WHAT THE TASK ASKS: Which lines of the records below contain the word "kappa"? Copy each of them out.

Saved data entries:
-----

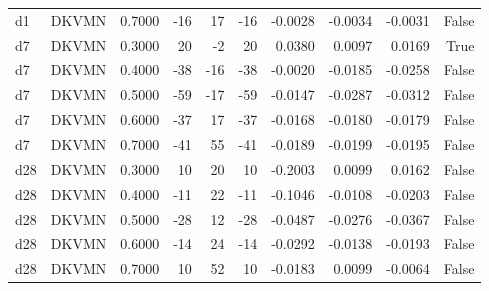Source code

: \begin{tabular}{llrrrrrrrr}
d1 & DKVMN & 0.7000 & -16 & 17 & -16 & -0.0028 & -0.0034 & -0.0031 & False \\
d7 & DKVMN & 0.3000 & 20 & -2 & 20 & 0.0380 & 0.0097 & 0.0169 & True \\
d7 & DKVMN & 0.4000 & -38 & -16 & -38 & -0.0020 & -0.0185 & -0.0258 & False \\
d7 & DKVMN & 0.5000 & -59 & -17 & -59 & -0.0147 & -0.0287 & -0.0312 & False \\
d7 & DKVMN & 0.6000 & -37 & 17 & -37 & -0.0168 & -0.0180 & -0.0179 & False \\
d7 & DKVMN & 0.7000 & -41 & 55 & -41 & -0.0189 & -0.0199 & -0.0195 & False \\
d28 & DKVMN & 0.3000 & 10 & 20 & 10 & -0.2003 & 0.0099 & 0.0162 & False \\
d28 & DKVMN & 0.4000 & -11 & 22 & -11 & -0.1046 & -0.0108 & -0.0203 & False \\
d28 & DKVMN & 0.5000 & -28 & 12 & -28 & -0.0487 & -0.0276 & -0.0367 & False \\
d28 & DKVMN & 0.6000 & -14 & 24 & -14 & -0.0292 & -0.0138 & -0.0193 & False \\
d28 & DKVMN & 0.7000 & 10 & 52 & 10 & -0.0183 & 0.0099 & -0.0064 & False \\
\bottomrule
\end{tabular}
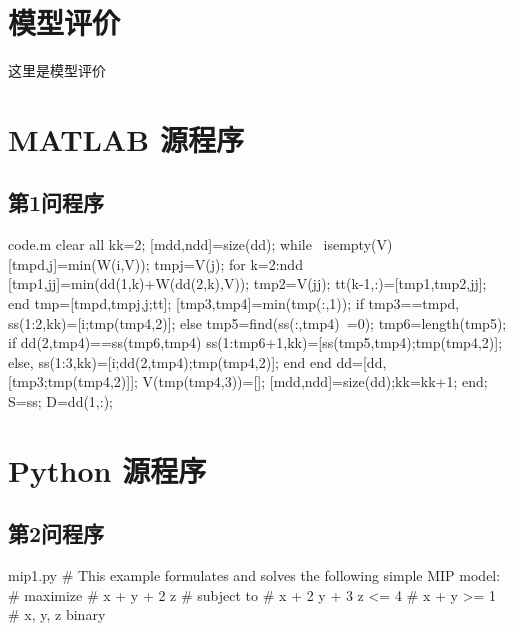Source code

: \documentclass[bwprint,fontset=fandol]{gmcmthesis}
\begin{document}
\section{模型评价}

这里是模型评价



\cite{mittelbach_latex_2004,wright_latex3_2009,beeton_unicode_2008,vieth_experiences_2009}





\clearpage
\begin{appendices}
\section{MATLAB 源程序}
\renewcommand{\thesubsection}{A\thinskip.\thinskip\arabic{subsection}}
\subsection{第1问程序}
\vspace{-2ex}

\begin{Matlab}{code.m}
clear all
kk=2;
[mdd,ndd]=size(dd);
while ~isempty(V)
    [tmpd,j]=min(W(i,V));
    tmpj=V(j);
    for k=2:ndd
        [tmp1,jj]=min(dd(1,k)+W(dd(2,k),V));
        tmp2=V(jj);
        tt(k-1,:)=[tmp1,tmp2,jj];
    end
    tmp=[tmpd,tmpj,j;tt];
    [tmp3,tmp4]=min(tmp(:,1));
    if tmp3==tmpd,
        ss(1:2,kk)=[i;tmp(tmp4,2)];
    else
        tmp5=find(ss(:,tmp4)~=0);
        tmp6=length(tmp5);
        if dd(2,tmp4)==ss(tmp6,tmp4)
            ss(1:tmp6+1,kk)=[ss(tmp5,tmp4);tmp(tmp4,2)];
        else, ss(1:3,kk)=[i;dd(2,tmp4);tmp(tmp4,2)];
        end
    end
    dd=[dd,[tmp3;tmp(tmp4,2)]];
    V(tmp(tmp4,3))=[];
    [mdd,ndd]=size(dd);kk=kk+1;
end;
S=ss; D=dd(1,:);
\end{Matlab}
\vspace{2ex}

\clearpage
\section{Python 源程序}
\renewcommand{\thesubsection}{B\thinskip.\thinskip\arabic{subsection}}
\subsection{第2问程序}
\vspace{-2ex}
\begin{Python}{mip1.py}
# This example formulates and solves the following simple MIP model:
#  maximize
#        x +   y + 2 z
#  subject to
#        x + 2 y + 3 z <= 4
#        x +   y       >= 1
#        x, y, z binary


\end{Python}
\end{appendices}
\end{document}

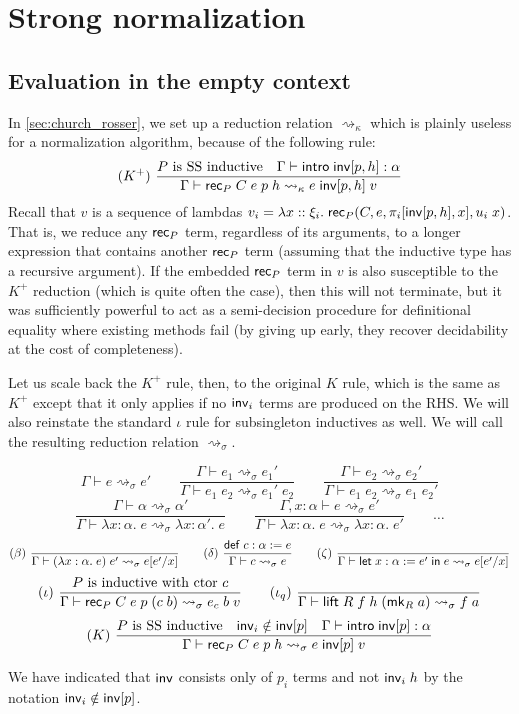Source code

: \section{Strong normalization}
\subsection{Evaluation in the empty context}
In \autoref{sec:church_rosser}, we set up a reduction relation $\rightsquigarrow_\kappa$ which is plainly useless for a normalization algorithm, because of the following rule:
$$(K^+)\ \frac{P\mbox{ is SS inductive}\quad\Gamma\vdash \intro\;\inv[p,h]:\alpha}{\Gamma\vdash \rec_P\;C\;e\;p\;h\rightsquigarrow_\kappa e\;\inv[p,h]\;v}$$
Recall that $v$ is a sequence of lambdas $v_i=\lambda x::\xi_i.\;\mathsf{rec}_P(C,e,\pi_i[\mathsf{inv}[p,h],x],u_i\;x)$. That is, we reduce any $\mathsf{rec}_P$ term, regardless of its arguments, to a longer expression that contains another $\mathsf{rec}_P$ term (assuming that the inductive type has a recursive argument). If the embedded $\mathsf{rec}_P$ term in $v$ is also susceptible to the $K^+$ reduction (which is quite often the case), then this will not terminate, but it was sufficiently powerful to act as a semi-decision procedure for definitional equality where existing methods fail (by giving up early, they recover decidability at the cost of completeness).

Let us scale back the $K^+$ rule, then, to the original $K$ rule, which is the same as $K^+$ except that it only applies if no $\mathsf{inv}_i$ terms are produced on the RHS. We will also reinstate the standard $\iota$ rule for subsingleton inductives as well. We will call the resulting reduction relation $\rightsquigarrow_\sigma$.

$$\boxed{\Gamma\vdash e\rightsquigarrow_\sigma e'}\qquad
\frac{\Gamma\vdash e_1 \rightsquigarrow_\sigma e_1'}{\Gamma\vdash e_1\;e_2\rightsquigarrow_\sigma e_1'\;e_2}\qquad
\frac{\Gamma\vdash e_2 \rightsquigarrow_\sigma e_2'}{\Gamma\vdash e_1\;e_2\rightsquigarrow_\sigma e_1\;e_2'}$$
$$\frac{\Gamma\vdash \alpha \rightsquigarrow_\sigma\alpha'}{\Gamma\vdash \lambda x:\alpha.\;e\rightsquigarrow_\sigma \lambda x:\alpha'.\;e}\qquad
\frac{\Gamma,x:\alpha\vdash e \rightsquigarrow_\sigma e'}{\Gamma\vdash \lambda x:\alpha.\;e\rightsquigarrow_\sigma \lambda x:\alpha.\;e'}\qquad\dots$$
$$(\beta)\ \frac{}{\Gamma\vdash (\lambda x:\alpha.\;e)\;e'\rightsquigarrow_\sigma e[e'/x]}\qquad
(\delta)\ \frac{\mathsf{def}\;c:\alpha:=e}{\Gamma\vdash c\rightsquigarrow_\sigma e}\qquad
(\zeta)\ \frac{}{\Gamma\vdash \elet{x:\alpha:=e'}{e}\rightsquigarrow_\sigma e[e'/x]}$$
$$(\iota)\ \frac{P\mbox{ is inductive with ctor }c}{\Gamma\vdash \rec_P\;C\;e\;p\;(c\;b)\rightsquigarrow_\sigma e_c\;b\;v}\qquad
(\iota_q)\ \frac{}{\Gamma\vdash \lift\;R\;f\;h\;(\mk_R\;a)\rightsquigarrow_\sigma f\;a}$$
$$(K)\ \frac{P\mbox{ is SS inductive}\quad\inv_i\notin\inv[p]\quad\Gamma\vdash \intro\;\inv[p]:\alpha}{\Gamma\vdash \rec_P\;C\;e\;p\;h\rightsquigarrow_\sigma e\;\inv[p]\;v}$$

We have indicated that $\mathsf{inv}$ consists only of $p_i$ terms and not $\mathsf{inv}_i\;h$ by the notation $\mathsf{inv}_i\notin\mathsf{inv}[p]$.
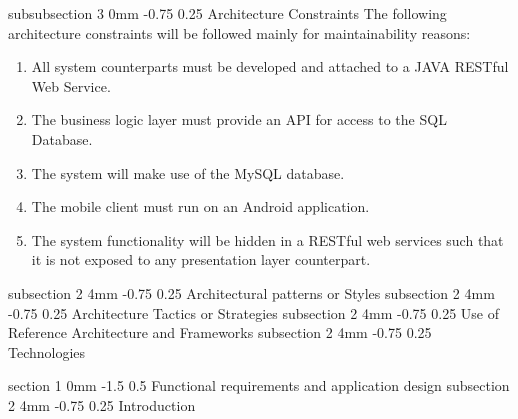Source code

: \documentclass[12pt]{article}
\makeatletter
\renewcommand{\section}{\@startsection
   {section}%
   {1}%
   {0mm}%
   {-1.5\baselineskip}%
   {0.5\baselineskip}%
   {\sffamily\bfseries\upshape\normalsize}}%
\renewcommand{\subsection}{\@startsection
   {subsection}%
   {2}%
   {4mm}%
   {-0.75\baselineskip}%
   {0.25\baselineskip}%
   {\rmfamily\normalfont\scshape\normalsize}}%
\renewcommand{\subsubsection}{\@startsection
   {subsubsection}%
   {3}%
   {0mm}%
   {-0.75\baselineskip}%
   {0.25\baselineskip}%
   {\rmfamily\normalfont\slshape\normalsize}}%
\makeatother
\begin{document}
                			\subsubsection{Architecture Constraints}
                					The following architecture constraints will be followed mainly for maintainability reasons:
                					\begin{enumerate}
                							\item All system counterparts must be developed and attached to a JAVA RESTful Web Service.
                							\item The business logic layer must provide an API for access to the SQL Database.
                							\item The system will make use of the MySQL database.
                							\item The mobile client must run on an Android application.
                							\item The system functionality will be hidden in a RESTful web services such that it is not exposed to any presentation layer counterpart.
                					\end{enumerate}
                				
                			  
                	\subsection{Architectural patterns or Styles}
                    \subsection{Architecture Tactics or Strategies}
                    \subsection{Use of Reference Architecture and Frameworks }
					\subsection{Technologies}
                    
                \section{Functional requirements and application design}
                    \subsection{Introduction}
\end{document}

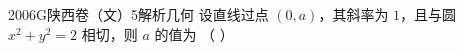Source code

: 
\begin{problem}{2006}{G}{陕西卷（文）}{5}{解析几何}
设直线过点 $ (0,a) $，其斜率为 $ 1 $，且与圆 $ x^2 + y^2 = 2 $ 相切，则 $ a $ 的值为 （ ）
\begin{choices}
\end{choices}
\end{problem}

\begin{answer}

\end{answer}

\begin{solutions}

\end{solutions}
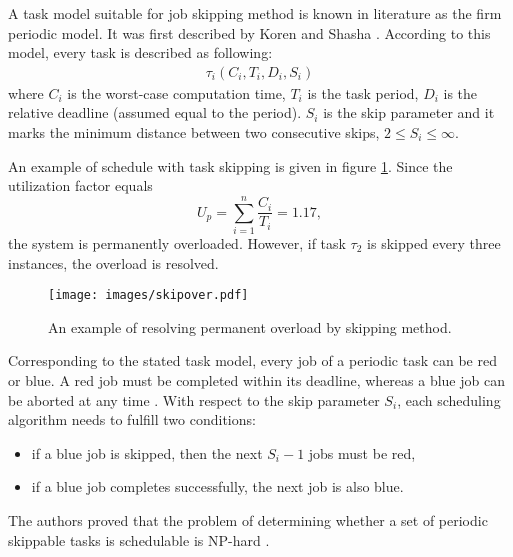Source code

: A task model suitable for job skipping method is known in literature as the firm periodic model.
It was first described by Koren and Shasha \cite{koren1995skip}.
According to this model, every task is described as following:
\begin{align*}
\tau_i(C_i, T_i, D_i, S_i)
\end{align*}
where $C_i$ is the worst-case computation time, $T_i$ is the task period, $D_i$ is the relative deadline (assumed equal to the period). $S_i$ is the skip parameter and it marks the minimum distance between two consecutive skips, \(2 \leq S_i \leq \infty\).

An example of schedule with task skipping is given in figure \ref{skipover}. 
Since the utilization factor equals 
\begin{equation*}
U_p = \sum_{i=1}^{n} \frac{C_i}{T_i} = 1.17,
\end{equation*}
the system is permanently overloaded. 
However, if task \(\tau_2\) is skipped every three instances, the overload is resolved.
\\
\begin{figure}[ht]
    \centering
    \texttt{[image: images/skipover.pdf]}
    \caption{An example of resolving permanent overload by skipping method.}
    \label{skipover}
\end{figure}

Corresponding to the stated task model, every job of a periodic task can be red or blue.
A red job must be completed within its deadline, whereas a blue job can be aborted at any time 
\cite{buttazzo2011hard}. 
With respect to the skip parameter $S_i$, each scheduling algorithm needs to fulfill two conditions:
\begin{itemize}
	\item if a blue job is skipped, then the next \(S_i - 1\) jobs must be red,
	\item if a blue job completes successfully, the next job is also blue.
\end{itemize}
The authors proved that the problem of determining whether a set of periodic skippable tasks is schedulable is NP-hard \cite{koren1995skip}.


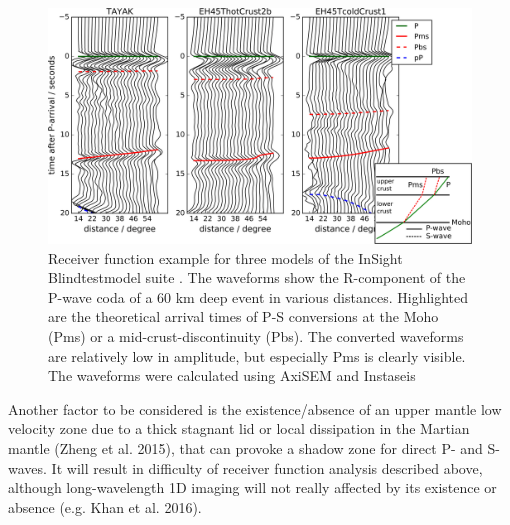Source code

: \begin{figure}[h!]
\begin{center}
\includegraphics[width=1.0\textwidth]
{figures/Fig_waveforms.png}
\caption{Receiver function example for three models of the InSight Blindtestmodel suite \citep{Clinton2017}. The waveforms show the R-component of the P-wave coda of a 60 km deep event in various distances. Highlighted are the theoretical arrival times of P-S conversions at the Moho (Pms) or a mid-crust-discontinuity (Pbs). The converted waveforms are relatively low in amplitude, but especially Pms is clearly visible. The waveforms were calculated using AxiSEM and Instaseis \citep{Nissen-Meyer2014, VanDriel2015}}
\label{fig:waveform.png} 
\end{center}
\end{figure} 


Another factor to be considered is the existence/absence of an upper mantle low velocity zone due to a thick stagnant lid or local dissipation in the Martian mantle (Zheng et al. 2015), that can provoke a shadow zone for direct P- and S-waves. It will result in difficulty of receiver function analysis described above, although long-wavelength 1D imaging will not really affected by its existence or absence (e.g. Khan et al. 2016).


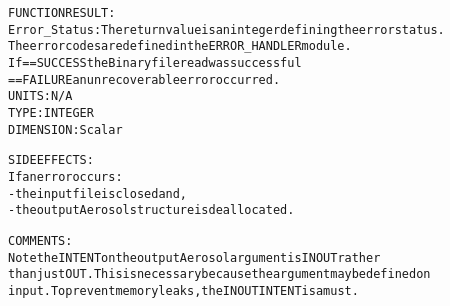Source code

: \begin{alltt}
  FUNCTION RESULT:
        Error_Status:   The return value is an integer defining the error status.
                        The error codes are defined in the ERROR_HANDLER module.
                        If == SUCCESS the Binary file read was successful
                           == FAILURE an unrecoverable error occurred.
                        UNITS:      N/A
                        TYPE:       INTEGER
                        DIMENSION:  Scalar
 
  SIDE EFFECTS:
        If an error occurs:
        - the input file is closed and,
        - the output Aerosol structure is deallocated.
 
  COMMENTS:
        Note the INTENT on the output Aerosol argument is IN OUT rather
        than just OUT. This is necessary because the argument may be defined on
        input. To prevent memory leaks, the IN OUT INTENT is a must.
 
  \end{alltt}
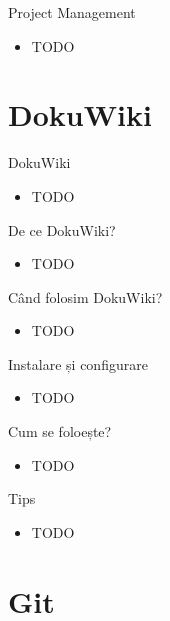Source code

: \documentclass{beamer}
\begin{document}
\begin{frame}{Project Management}
  \begin{itemize}
    \item TODO
  \end{itemize}
\end{frame}

\section{DokuWiki}

\begin{frame}{DokuWiki}
  \begin{itemize}
    \item TODO
  \end{itemize}
\end{frame}

\begin{frame}{De ce DokuWiki?}
  \begin{itemize}
    \item TODO
  \end{itemize}
\end{frame}

\begin{frame}{Când folosim DokuWiki?}
  \begin{itemize}
    \item TODO
  \end{itemize}
\end{frame}

\begin{frame}{Instalare și configurare}
  \begin{itemize}
    \item TODO
  \end{itemize}
\end{frame}

\begin{frame}{Cum se foloește?}
  \begin{itemize}
    \item TODO
  \end{itemize}
\end{frame}

\begin{frame}{Tips}
  \begin{itemize}
    \item TODO
  \end{itemize}
\end{frame}

\section{Git}
\end{document}
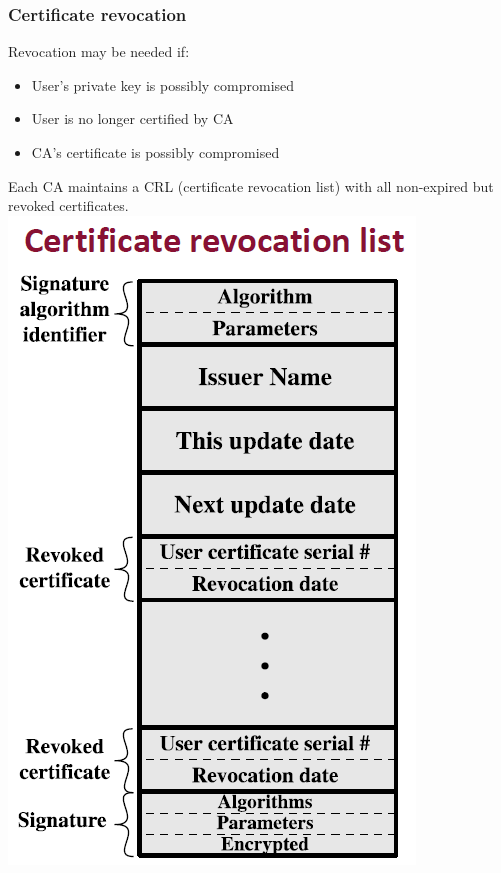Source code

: \documentclass[12pt]{article}
\begin{document}
 \subsubsection{Certificate revocation}
 
\begin{multicols}{2}
	Revocation may be needed if:
	\begin{itemize}
		\item User's private key is possibly compromised
		\item User is no longer certified by CA
		\item CA's certificate is possibly compromised
	\end{itemize}
	Each CA maintains a CRL (certificate revocation list) with all non-expired but revoked certificates. \\
	\includegraphics[width=\linewidth]{./slides/L5P5CRL.PNG}
\end{multicols}
\end{document}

-----

SOLUTION TO THIS TASK:
In \autoref{sec:church_rosser}, we set up a reduction relation $\rightsquigarrow_\kappa$ which is plainly useless for a normalization algorithm, because of the following rule:
$$(K^+)\ \frac{P\mbox{ is SS inductive}\quad\Gamma\vdash \intro\;\inv[p,h]:\alpha}{\Gamma\vdash \rec_P\;C\;e\;p\;h\rightsquigarrow_\kappa e\;\inv[p,h]\;v}$$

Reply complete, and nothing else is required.